Des champions cachés
C’est un palmarès unique que la rédaction de Machines Production dévoile à ses lecteurs. Un classement des dix entreprises les plus productives que nous vous présenterons désormais chaque année. Et ce n’est pas le chiffre d’affaires que nous avons choisi comme critère de sélection (trop simple, peut-être même trop réducteur), mais la valeur ajoutée. Et pas n’importe laquelle, celle par salarié. Un calcul qui permet de comparer une production donnée avec la quantité de travail qui a été nécessaire. Un indicateur qui ne peut que refléter au mieux la productivité du travail. Ainsi, c’est la richesse réellement créée par une entreprise, travaillant dans le métal, qui a été mise en valeur dans ce numéro. A conserver !
S’agissant, dans une grande majorité, de sous-traitants spécialisés dans le travail des métaux et la fonderie, vous retrouverez des entreprises de décolletage, de mécanique industrielle, des moulistes, emboutisseurs et autres fonderies. Ce « Top 10 » reflète une France industrieuse, qui regorge d’entrepreneurs soucieux de maintenir une activité sur le territoire en investissant dans de nouvelles technologies, pour être davantage productifs dans une économie mondialisée.
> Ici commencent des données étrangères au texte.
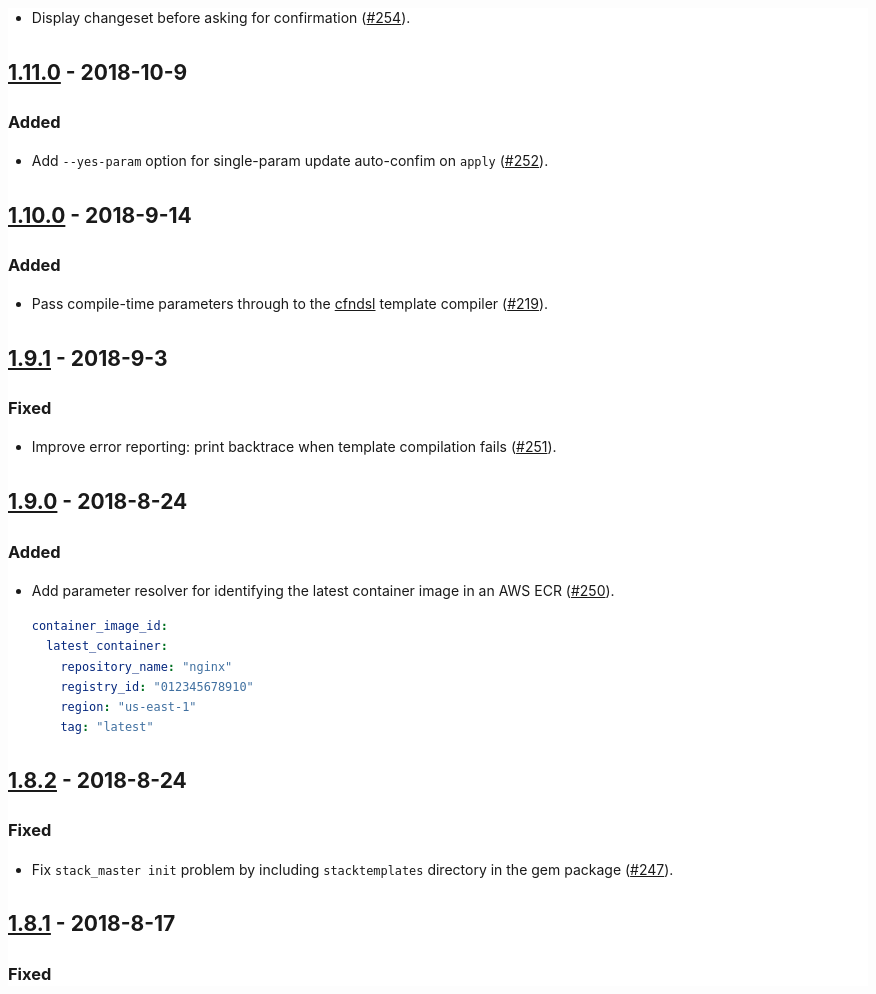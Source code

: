 - Display changeset before asking for confirmation ([#254]).

[1.11.1]: https://github.com/envato/stack_master/compare/v1.11.0...v1.11.1
[#254]: https://github.com/envato/stack_master/pull/254

## [1.11.0] - 2018-10-9

### Added

- Add `--yes-param` option for single-param update auto-confim on `apply` ([#252]).

[1.11.0]: https://github.com/envato/stack_master/compare/v1.10.0...v1.11.0
[#252]: https://github.com/envato/stack_master/pull/252

## [1.10.0] - 2018-9-14

### Added

- Pass compile-time parameters through to the [cfndsl] template compiler ([#219]).

[1.10.0]: https://github.com/envato/stack_master/compare/v1.9.1...v1.10.0
[cfndsl]: https://github.com/cfndsl/cfndsl
[#219]: https://github.com/envato/stack_master/pull/219

## [1.9.1] - 2018-9-3

### Fixed

- Improve error reporting: print backtrace when template compilation fails ([#251]).

[1.9.1]: https://github.com/envato/stack_master/compare/v1.9.0...v1.9.1
[#251]: https://github.com/envato/stack_master/pull/251

## [1.9.0] - 2018-8-24

### Added

- Add parameter resolver for identifying the latest container image in an AWS
  ECR ([#250]).

  ```yaml
  container_image_id:
    latest_container:
      repository_name: "nginx"
      registry_id: "012345678910"
      region: "us-east-1"
      tag: "latest"
  ```

[1.9.0]: https://github.com/envato/stack_master/compare/v1.8.2...v1.9.0
[#250]: https://github.com/envato/stack_master/pull/250

## [1.8.2] - 2018-8-24

### Fixed

- Fix `stack_master init` problem by including `stacktemplates` directory in
  the gem package ([#247]).

[1.8.2]: https://github.com/envato/stack_master/compare/v1.8.1...v1.8.2
[#247]: https://github.com/envato/stack_master/pull/247

## [1.8.1] - 2018-8-17

### Fixed


[Keep a Changelog]: https://keepachangelog.com/en/1.0.0/
[Semantic Versioning]: https://semver.org/spec/v2.0.0.html
[Unreleased]: https://github.com/envato/stack_master/compare/v2.16.0...HEAD
[2.16.0]: https://github.com/envato/stack_master/compare/v2.15.0...v2.16.0
[#386]: https://github.com/envato/stack_master/pull/386
[2.15.0]: https://github.com/envato/stack_master/compare/v2.14.1...v2.15.0
[#381]: https://github.com/envato/stack_master/pull/381
[2.14.1]: https://github.com/envato/stack_master/compare/v2.14.0...v2.14.1
[#378]: https://github.com/envato/stack_master/pull/378
[#379]: https://github.com/envato/stack_master/pull/379
[#380]: https://github.com/envato/stack_master/pull/380
[2.14.0]: https://github.com/envato/stack_master/compare/v2.13.4...v2.14.0
[#375]: https://github.com/envato/stack_master/pull/375
[#376]: https://github.com/envato/stack_master/pull/376
[#377]: https://github.com/envato/stack_master/pull/377
[2.13.4]: https://github.com/envato/stack_master/compare/v2.13.3...v2.13.4
[#374]: https://github.com/envato/stack_master/pull/374
[2.13.3]: https://github.com/envato/stack_master/compare/v2.13.2...v2.13.3
[#364]: https://github.com/envato/stack_master/pull/364
[#366]: https://github.com/envato/stack_master/pull/366
[#371]: https://github.com/envato/stack_master/pull/371
[#372]: https://github.com/envato/stack_master/pull/372
[2.13.2]: https://github.com/envato/stack_master/compare/v2.13.1...v2.13.2
[#368]: https://github.com/envato/stack_master/pull/368
[2.13.1]: https://github.com/envato/stack_master/compare/v2.13.0...v2.13.1
[#363]: https://github.com/envato/stack_master/pull/363
[2.13.0]: https://github.com/envato/stack_master/compare/v2.12.0...v2.13.0
[#353]: https://github.com/envato/stack_master/pull/353
[#354]: https://github.com/envato/stack_master/pull/354
[#356]: https://github.com/envato/stack_master/pull/356
[2.12.0]: https://github.com/envato/stack_master/compare/v2.11.0...v2.12.0
[#350]: https://github.com/envato/stack_master/pull/350
[2.11.0]: https://github.com/envato/stack_master/compare/v2.10.0...v2.11.0
[2.10.0]: https://github.com/envato/stack_master/compare/v2.9.0...v2.10.0
[2.9.0]: https://github.com/envato/stack_master/compare/v2.8.0...v2.9.0
[2.8.0]: https://github.com/envato/stack_master/compare/v2.7.0...v2.8.0
[2.7.0]: https://github.com/envato/stack_master/compare/v2.6.0...v2.7.0
[#335]: https://github.com/envato/stack_master/pull/335
[2.6.0]: https://github.com/envato/stack_master/compare/v2.5.0...v2.6.0
[#333]: https://github.com/envato/stack_master/pull/333
[2.5.0]: https://github.com/envato/stack_master/compare/v2.4.0...v2.5.0
[#328]: https://github.com/envato/stack_master/pull/328
[#331]: https://github.com/envato/stack_master/pull/331
[2.4.0]: https://github.com/envato/stack_master/compare/v2.3.0...v2.4.0
[#322]: https://github.com/envato/stack_master/pull/322
[#323]: https://github.com/envato/stack_master/pull/323
[#324]: https://github.com/envato/stack_master/pull/324
[#325]: https://github.com/envato/stack_master/pull/325
[2.3.0]: https://github.com/envato/stack_master/compare/v2.2.0...v2.3.0
[#316]: https://github.com/envato/stack_master/pull/316
[#317]: https://github.com/envato/stack_master/pull/317
[#318]: https://github.com/envato/stack_master/pull/318
[#319]: https://github.com/envato/stack_master/pull/319
[#321]: https://github.com/envato/stack_master/pull/321
[2.2.0]: https://github.com/envato/stack_master/compare/v2.1.0...v2.2.0
[#248]: https://github.com/envato/stack_master/issues/248
[#310]: https://github.com/envato/stack_master/pull/310
[#312]: https://github.com/envato/stack_master/pull/312
[#313]: https://github.com/envato/stack_master/pull/313
[#314]: https://github.com/envato/stack_master/pull/314
[#315]: https://github.com/envato/stack_master/pull/315
[2.1.0]: https://github.com/envato/stack_master/compare/v2.0.1...v2.1.0
[#305]: https://github.com/envato/stack_master/pull/305
[#306]: https://github.com/envato/stack_master/pull/306
[#307]: https://github.com/envato/stack_master/pull/307
[#309]: https://github.com/envato/stack_master/pull/309
[2.0.1]: https://github.com/envato/stack_master/compare/v2.0.0...v2.0.1
[2.0.0]: https://github.com/envato/stack_master/compare/v1.18.0...v2.0.0
[stack_master-gpg_parameter_resolver]: https://rubygems.org/gems/stack_master-gpg_parameter_resolver
[#295]: https://github.com/envato/stack_master/pull/295
[#296]: https://github.com/envato/stack_master/pull/296
[#297]: https://github.com/envato/stack_master/pull/297
[1.18.0]: https://github.com/envato/stack_master/compare/v1.17.1...v1.18.0
[#292]: https://github.com/envato/stack_master/pull/292
[#293]: https://github.com/envato/stack_master/pull/293
[#294]: https://github.com/envato/stack_master/pull/294
[1.17.1]: https://github.com/envato/stack_master/compare/v1.17.0...v1.17.1
[#291]: https://github.com/envato/stack_master/pull/291
[1.17.0]: https://github.com/envato/stack_master/compare/v1.16.0...v1.17.0
[#289]: https://github.com/envato/stack_master/pull/289
[1.16.0]: https://github.com/envato/stack_master/compare/v1.15.0...v1.16.0
[#286]: https://github.com/envato/stack_master/pull/286
[1.15.0]: https://github.com/envato/stack_master/compare/v1.14.0...v1.15.0
[#264]: https://github.com/envato/stack_master/pull/264
[#285]: https://github.com/envato/stack_master/pull/285
[1.14.0]: https://github.com/envato/stack_master/compare/v1.13.1...v1.14.0
[#281]: https://github.com/envato/stack_master/pull/281
[#283]: https://github.com/envato/stack_master/pull/283
[#284]: https://github.com/envato/stack_master/pull/284
[1.13.1]: https://github.com/envato/stack_master/compare/v1.13.0...v1.13.1
[#280]: https://github.com/envato/stack_master/pull/280
[1.13.0]: https://github.com/envato/stack_master/compare/v1.12.0...v1.13.0
[#276]: https://github.com/envato/stack_master/pull/276
[1.12.0]: https://github.com/envato/stack_master/compare/v1.11.1...v1.12.0
[#258]: https://github.com/envato/stack_master/pull/258
[#263]: https://github.com/envato/stack_master/pull/263
[#269]: https://github.com/envato/stack_master/pull/269
[#271]: https://github.com/envato/stack_master/pull/271
[#272]: https://github.com/envato/stack_master/pull/272
[1.8.1]: https://github.com/envato/stack_master/compare/v1.8.0...v1.8.1
[#249]: https://github.com/envato/stack_master/pull/249
[1.8.0]: https://github.com/envato/stack_master/compare/v1.7.2...v1.8.0
[#227]: https://github.com/envato/stack_master/pull/227
[#245]: https://github.com/envato/stack_master/pull/245
[1.7.2]: https://github.com/envato/stack_master/compare/v1.7.1...v1.7.2
[#241]: https://github.com/envato/stack_master/pull/241
[#243]: https://github.com/envato/stack_master/pull/243
[1.7.1]: https://github.com/envato/stack_master/compare/v1.7.0...v1.7.1
[#233]: https://github.com/envato/stack_master/pull/233
[#240]: https://github.com/envato/stack_master/pull/240
[1.7.0]: https://github.com/envato/stack_master/compare/v1.6.0...v1.7.0
[#220]: https://github.com/envato/stack_master/pull/220
[#229]: https://github.com/envato/stack_master/pull/229
[#230]: https://github.com/envato/stack_master/pull/230
[1.6.0]: https://github.com/envato/stack_master/compare/v1.5.0...v1.6.0
[#228]: https://github.com/envato/stack_master/pull/228
[1.5.0]: https://github.com/envato/stack_master/compare/v1.4.0...v1.5.0
[#224]: https://github.com/envato/stack_master/pull/224
[1.4.0]: https://github.com/envato/stack_master/compare/v1.3.1...v1.4.0
[#200]: https://github.com/envato/stack_master/pull/200
[#212]: https://github.com/envato/stack_master/pull/212
[#215]: https://github.com/envato/stack_master/pull/215
[#218]: https://github.com/envato/stack_master/pull/218
[#222]: https://github.com/envato/stack_master/pull/222
[1.3.1]: https://github.com/envato/stack_master/compare/v1.3.0...v1.3.1
[#217]: https://github.com/envato/stack_master/pull/217
[1.3.0]: https://github.com/envato/stack_master/compare/v1.2.1...v1.3.0
[#216]: https://github.com/envato/stack_master/pull/216
[1.2.1]: https://github.com/envato/stack_master/compare/v1.1.0...v1.2.1
[#211]: https://github.com/envato/stack_master/pull/211
[1.1.0]: https://github.com/envato/stack_master/compare/v1.0.1...v1.1.0
[#203]: https://github.com/envato/stack_master/pull/203
[#206]: https://github.com/envato/stack_master/pull/206
[#208]: https://github.com/envato/stack_master/pull/208
[#209]: https://github.com/envato/stack_master/pull/209
[#210]: https://github.com/envato/stack_master/pull/210
[1.0.1]: https://github.com/envato/stack_master/compare/v1.0.0...v1.0.1
[#202]: https://github.com/envato/stack_master/pull/202
[1.0.0]: https://github.com/envato/stack_master/releases/tag/v1.0.0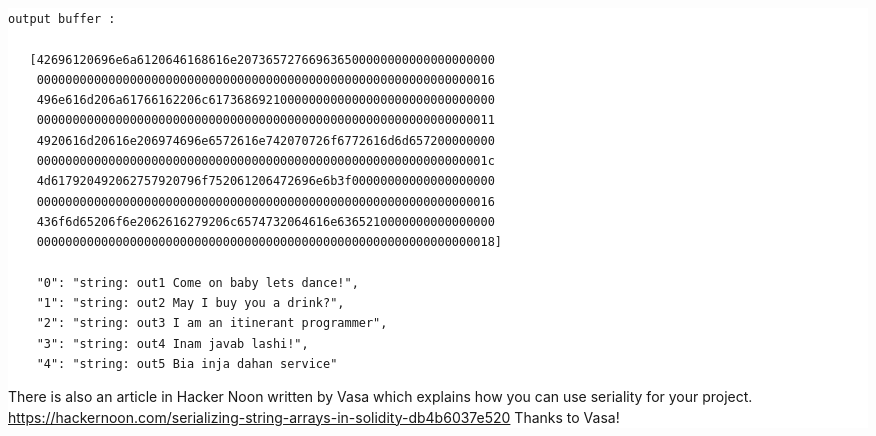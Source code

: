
 ```
output buffer :

   [42696120696e6a6120646168616e207365727669636500000000000000000000
    0000000000000000000000000000000000000000000000000000000000000016
    496e616d206a61766162206c6173686921000000000000000000000000000000
    0000000000000000000000000000000000000000000000000000000000000011
    4920616d20616e206974696e6572616e742070726f6772616d6d657200000000
    000000000000000000000000000000000000000000000000000000000000001c
    4d617920492062757920796f752061206472696e6b3f00000000000000000000
    0000000000000000000000000000000000000000000000000000000000000016
    436f6d65206f6e2062616279206c6574732064616e6365210000000000000000
    0000000000000000000000000000000000000000000000000000000000000018]

	"0": "string: out1 Come on baby lets dance!",
	"1": "string: out2 May I buy you a drink?",
	"2": "string: out3 I am an itinerant programmer",
	"3": "string: out4 Inam javab lashi!",
	"4": "string: out5 Bia inja dahan service"
```

There is also an article in Hacker Noon written by Vasa which explains how you can use seriality for your project.
https://hackernoon.com/serializing-string-arrays-in-solidity-db4b6037e520
Thanks to Vasa!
Des industriels pratiquant un management agile, ou une approche managériale innovante, et qui ont pleinement pris conscience que la motivation des collaborateurs avait un impact sur la performance de leur entreprise.
La performance des entreprises justement. Pour ce dernier numéro de l’année, notre regard s’est porté sur l’activité de la sous-traitance industrielle en France. Les commandes sont là. La croissance est incontestablement au rendez-vous. Qu’il s’agisse des chiffres d’affaires ou des volumes de production. 2016 était déjà un bon millésime. 2017 le sera également. Et 2018 s’annonce sous les meilleurs auspices. Les sombres années, depuis fin 2008, sont de l’histoire ancienne, mais ne nous réjouissons pas trop vite, car le spectre des crises cycliques est dans toutes les têtes. C’est peut-être ce qui justifie, en partie, un si faible retour à l’emploi devant des carnets de commandes qui se regarnissent. Et quand on sait que la sous-traitance industrielle française exporte 28% de sa production en direct, et que ses principaux secteurs-clients sont fortement exportateurs, il ne faut pas que l’économie mondiale se mette à vaciller. Pour transformer l’essai en 2018.